Is Roblox A Good Investment Long-Term?
RBLX has long been touted as a play on the metaverse and for that reason it may always be considered a long-term investment opportunity. But investors may be over-estimating the projected profits that the company may produce in the long term due to two primary reasons. First, just like any other tech company, RBLX must pay for iOS and Android cost of revenues as well as employee headcount costs (like R&D). But besides those typical cost buckets, RBLX also must pay “developer exchange fees” to the developers of the games on the platform.
2022 Q3 Presentation
While there is always the possibility that RBLX can realize operating leverage in this bucket over time, I expect this to represent incremental costs as compared to other tech peers.

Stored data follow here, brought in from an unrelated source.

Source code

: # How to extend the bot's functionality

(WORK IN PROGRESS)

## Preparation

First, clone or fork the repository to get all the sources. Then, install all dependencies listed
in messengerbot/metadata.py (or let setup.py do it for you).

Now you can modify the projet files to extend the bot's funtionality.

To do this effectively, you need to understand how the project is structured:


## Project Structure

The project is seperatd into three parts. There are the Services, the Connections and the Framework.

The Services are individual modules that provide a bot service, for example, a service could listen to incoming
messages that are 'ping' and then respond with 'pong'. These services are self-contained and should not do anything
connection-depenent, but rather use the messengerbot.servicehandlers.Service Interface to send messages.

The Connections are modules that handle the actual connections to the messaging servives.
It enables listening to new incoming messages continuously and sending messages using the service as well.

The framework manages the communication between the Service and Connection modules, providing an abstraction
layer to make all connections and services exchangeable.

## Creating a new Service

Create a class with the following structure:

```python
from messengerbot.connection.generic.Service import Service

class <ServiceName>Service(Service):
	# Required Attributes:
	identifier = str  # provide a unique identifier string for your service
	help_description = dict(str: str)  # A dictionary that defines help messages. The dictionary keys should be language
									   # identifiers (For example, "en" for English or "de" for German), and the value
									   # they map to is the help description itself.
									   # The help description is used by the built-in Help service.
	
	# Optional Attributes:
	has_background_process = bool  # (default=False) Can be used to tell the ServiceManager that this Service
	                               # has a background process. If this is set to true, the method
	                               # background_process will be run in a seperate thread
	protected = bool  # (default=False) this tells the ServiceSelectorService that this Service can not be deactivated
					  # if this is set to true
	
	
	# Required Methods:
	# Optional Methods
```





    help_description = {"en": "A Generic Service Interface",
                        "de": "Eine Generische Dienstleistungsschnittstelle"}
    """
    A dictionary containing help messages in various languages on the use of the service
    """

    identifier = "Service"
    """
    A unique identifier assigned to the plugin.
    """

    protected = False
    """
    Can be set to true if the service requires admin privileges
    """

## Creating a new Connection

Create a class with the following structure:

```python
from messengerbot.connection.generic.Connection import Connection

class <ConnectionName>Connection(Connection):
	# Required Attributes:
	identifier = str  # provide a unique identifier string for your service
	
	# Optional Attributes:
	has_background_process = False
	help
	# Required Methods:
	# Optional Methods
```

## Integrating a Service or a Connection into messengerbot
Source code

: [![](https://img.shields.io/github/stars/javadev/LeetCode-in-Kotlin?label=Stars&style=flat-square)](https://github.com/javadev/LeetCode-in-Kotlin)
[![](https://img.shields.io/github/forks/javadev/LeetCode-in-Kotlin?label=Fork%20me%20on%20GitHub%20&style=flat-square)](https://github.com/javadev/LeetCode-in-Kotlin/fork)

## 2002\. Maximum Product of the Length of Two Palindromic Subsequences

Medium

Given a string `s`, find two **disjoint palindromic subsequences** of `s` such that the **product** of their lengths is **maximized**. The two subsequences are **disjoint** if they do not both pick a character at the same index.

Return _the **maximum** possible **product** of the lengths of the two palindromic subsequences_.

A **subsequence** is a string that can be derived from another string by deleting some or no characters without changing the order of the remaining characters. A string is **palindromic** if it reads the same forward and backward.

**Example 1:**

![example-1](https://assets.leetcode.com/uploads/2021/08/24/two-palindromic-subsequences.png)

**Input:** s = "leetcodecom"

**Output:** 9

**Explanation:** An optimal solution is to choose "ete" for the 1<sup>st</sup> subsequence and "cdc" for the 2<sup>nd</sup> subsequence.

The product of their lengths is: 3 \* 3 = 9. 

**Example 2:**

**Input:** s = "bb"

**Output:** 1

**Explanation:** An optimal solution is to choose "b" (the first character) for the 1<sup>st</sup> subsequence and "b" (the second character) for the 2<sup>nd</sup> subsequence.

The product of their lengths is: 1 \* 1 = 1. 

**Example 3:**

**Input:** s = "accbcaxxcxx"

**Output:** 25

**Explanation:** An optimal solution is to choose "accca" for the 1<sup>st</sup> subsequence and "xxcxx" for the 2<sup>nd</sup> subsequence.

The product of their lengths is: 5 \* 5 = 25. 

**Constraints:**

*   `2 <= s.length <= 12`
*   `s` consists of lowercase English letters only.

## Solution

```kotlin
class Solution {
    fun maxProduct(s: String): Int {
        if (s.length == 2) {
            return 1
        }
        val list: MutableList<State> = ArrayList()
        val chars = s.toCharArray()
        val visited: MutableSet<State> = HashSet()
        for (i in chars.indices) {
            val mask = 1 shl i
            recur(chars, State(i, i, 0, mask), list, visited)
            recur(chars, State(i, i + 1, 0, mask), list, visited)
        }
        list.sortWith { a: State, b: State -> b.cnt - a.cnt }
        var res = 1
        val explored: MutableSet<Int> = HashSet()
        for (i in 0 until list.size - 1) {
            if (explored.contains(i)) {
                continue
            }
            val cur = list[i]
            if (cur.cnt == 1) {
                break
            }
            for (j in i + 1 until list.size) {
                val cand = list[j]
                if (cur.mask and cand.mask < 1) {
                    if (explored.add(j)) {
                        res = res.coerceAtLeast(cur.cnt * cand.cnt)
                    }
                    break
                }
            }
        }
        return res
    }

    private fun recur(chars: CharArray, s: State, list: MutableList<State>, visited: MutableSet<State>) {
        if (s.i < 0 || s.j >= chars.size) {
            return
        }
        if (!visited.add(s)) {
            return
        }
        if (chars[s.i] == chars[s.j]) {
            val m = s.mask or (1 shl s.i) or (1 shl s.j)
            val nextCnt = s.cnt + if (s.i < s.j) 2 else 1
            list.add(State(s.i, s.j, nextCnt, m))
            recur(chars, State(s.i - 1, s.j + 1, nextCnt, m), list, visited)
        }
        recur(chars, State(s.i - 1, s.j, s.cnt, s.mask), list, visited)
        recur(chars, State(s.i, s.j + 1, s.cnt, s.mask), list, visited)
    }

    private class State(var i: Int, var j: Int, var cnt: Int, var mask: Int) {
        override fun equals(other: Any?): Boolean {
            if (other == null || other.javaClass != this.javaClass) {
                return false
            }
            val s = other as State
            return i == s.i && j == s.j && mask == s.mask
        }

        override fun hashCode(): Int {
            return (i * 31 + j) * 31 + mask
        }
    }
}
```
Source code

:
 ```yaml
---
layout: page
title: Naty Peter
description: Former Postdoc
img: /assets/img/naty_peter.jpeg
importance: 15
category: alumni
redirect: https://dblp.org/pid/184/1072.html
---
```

What’s more, due to RBLX catering largely to pre-adult users, RBLX will have to continually invest in “trust & safety” costs.
2022 Q3 Presentation
These realizations are important in determining a fair valuation for the stock as they may prove to be headwinds on long term margin expansion.
Is RBLX Stock A Buy, Sell, or Hold?
Consensus estimates have RBLX trading at 7x “revenues.” I noted earlier that analysts seem to be using bookings in place of revenues. Bookings currently materially exceed revenues and in my opinion revenues are a better measure of income generation - but we can continue to use bookings in the analysis below to prove my point.
Seeking Alpha
The investment thesis in the stock seems to have been based on a recovery in growth rates, at least for the past several quarters at least. Consensus estimates expect growth to return to the 17% range. Many other tech stocks like Okta (OKTA) or Twilio (TWLO) are trading at 2x-4x sales yet are expected to see revenues decline to that range or higher. That already is an indication that the current 7x revenue multiple at RBLX may be too high, but in the above section I discussed why long term margin assumptions will be lower. I typically project 30% long term net margins for tech companies, but for RBLX I project 17% long term net margins. Applying a 1.5x price to earnings growth ratio (‘PEG ratio’) and assuming a recovery to 17% growth, fair value might stand at around 4.3x sales - representing over 40% potential downside. Wix (WIX), another stock that investors are hoping will recover to the ~20% revenue growth range, is currently trading at around 3.5x sales. RBLX appears to be benefiting from “hype support” but arguably should be trading closer to the 3x-4x sales range. I continue to find RBLX highly dangerous here, as there is even a possibility that the stock does not participate in a broader tech rally due to the stock still trading richly. I rate the stock a “hold” not “sell” mainly due to the stock being a dangerous short, as there are enough reasons to not be surprised by periods of irrational exuberance. I have discussed with Best of Breed Growth Stocks subscribers that a diversified basket of beaten-down tech stocks may be the best way to take advantage of the tech crash, but being beaten-down is not enough - RBLX still trades richly in spite of the fall from all time highs.